Shamed by his own fright, Brian had to force himself to take the first step; already he felt sentenced to death.
Before reaching the living room, he spotted a tall bulky man in black overalls and a black ski mask standing on the inside of the wide passageway, and realized that he must have been watching him the entire time. Startled, Brian raised the knife.
The man shook his head patiently. Didn’t even point his black pistol at him. Didn’t need to. Brian simply dropped the blade. He was no match. He knew it even then. The point stuck in the floor and the handle shuddered, as if a sudden chill had swept through the house.
“Keep coming,” the gunman said.
Two more men, also masked and fully attired in black, sat forward on a long cinnamon-colored couch as Brian made his way past original oils by renowned contemporaries and over handloomed carpets that he and Marla had purchased on vacations in the Middle East and Asia.

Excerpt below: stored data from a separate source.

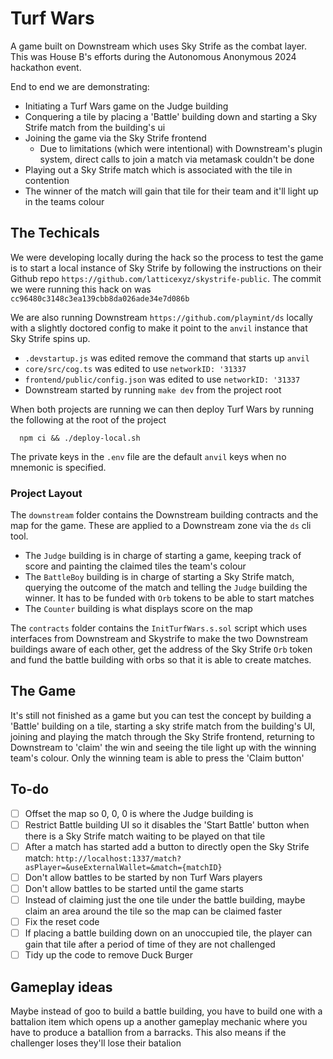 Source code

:# Turf Wars

A game built on Downstream which uses Sky Strife as the combat layer. This was House B's efforts during the Autonomous Anonymous 2024 hackathon event.

End to end we are demonstrating:

- Initiating a Turf Wars game on the Judge building
- Conquering a tile by placing a 'Battle' building down and starting a Sky Strife match from the building's ui
- Joining the game via the Sky Strife frontend
  - Due to limitations (which were intentional) with Downstream's plugin system, direct calls to join a match via metamask couldn't be done
- Playing out a Sky Strife match which is associated with the tile in contention
- The winner of the match will gain that tile for their team and it'll light up in the teams colour

## The Techicals

We were developing locally during the hack so the process to test the game is to start a local instance of Sky Strife by following the instructions on their Github repo `https://github.com/latticexyz/skystrife-public`. The commit we were running this hack on was `cc96480c3148c3ea139cbb8da026ade34e7d086b`

We are also running Downstream `https://github.com/playmint/ds` locally with a slightly doctored config to make it point to the `anvil` instance that Sky Strife spins up.

- `.devstartup.js` was edited remove the command that starts up `anvil`
- `core/src/cog.ts` was edited to use `networkID: '31337`
- `frontend/public/config.json` was edited to use `networkID: '31337`
- Downstream started by running `make dev` from the project root

When both projects are running we can then deploy Turf Wars by running the following at the root of the project

```shell
  npm ci && ./deploy-local.sh
```

The private keys in the `.env` file are the default `anvil` keys when no mnemonic is specified.

### Project Layout

The `downstream` folder contains the Downstream building contracts and the map for the game. These are applied to a Downstream zone via the `ds` cli tool.

- The `Judge` building is in charge of starting a game, keeping track of score and painting the claimed tiles the team's colour
- The `BattleBoy` building is in charge of starting a Sky Strife match, querying the outcome of the match and telling the `Judge` building the winner. It has to be funded with `Orb` tokens to be able to start matches
- The `Counter` building is what displays score on the map

The `contracts` folder contains the `InitTurfWars.s.sol` script which uses interfaces from Downstream and Skystrife to make the two Downstream buildings aware of each other, get the address of the Sky Strife `Orb` token and fund the battle building with orbs so that it is able to create matches.

## The Game

It's still not finished as a game but you can test the concept by building a 'Battle' building on a tile, starting a sky strife match from the building's UI, joining and playing the match through the Sky Strife frontend, returning to Downstream to 'claim' the win and seeing the tile light up with the winning team's colour. Only the winning team is able to press the 'Claim button'

## To-do

- [ ] Offset the map so 0, 0, 0 is where the Judge building is
- [ ] Restrict Battle building UI so it disables the 'Start Battle' button when there is a Sky Strife match waiting to be played on that tile
- [ ] After a match has started add a button to directly open the Sky Strife match: `http://localhost:1337/match?asPlayer=&useExternalWallet=&match={matchID}`
- [ ] Don't allow battles to be started by non Turf Wars players
- [ ] Don't allow battles to be started until the game starts
- [ ] Instead of claiming just the one tile under the battle building, maybe claim an area around the tile so the map can be claimed faster
- [ ] Fix the reset code
- [ ] If placing a battle building down on an unoccupied tile, the player can gain that tile after a period of time of they are not challenged
- [ ] Tidy up the code to remove Duck Burger

## Gameplay ideas

Maybe instead of goo to build a battle building, you have to build one with a battalion item which opens up a another gameplay mechanic where you have to produce a batallion from a barracks. This also means if the challenger loses they'll lose their batalion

He found his wife sitting between the pair of masked men. Her mouth was duct-taped, eyes wet and red. So was one of her bloody, gauze-covered hands. Brian realized she was in shock, pained beyond any bounds she had ever known.
He tried to rush to her side. The behemoth with the gun — trailing silently behind him — grabbed Brian’s arm. His strength was enormous.
“The girls?” Brian asked, terrified. He realized he was begging. The fear he’d known in the garage had returned — with good reason. “Where are they?”
No one answered. Not with words. Not yet.
The shorter of the two men on the couch rose, telling Brian to sit next to his wife. “Hold her hand.” It sounded like he was smiling. Brian couldn’t tell through the ski mask.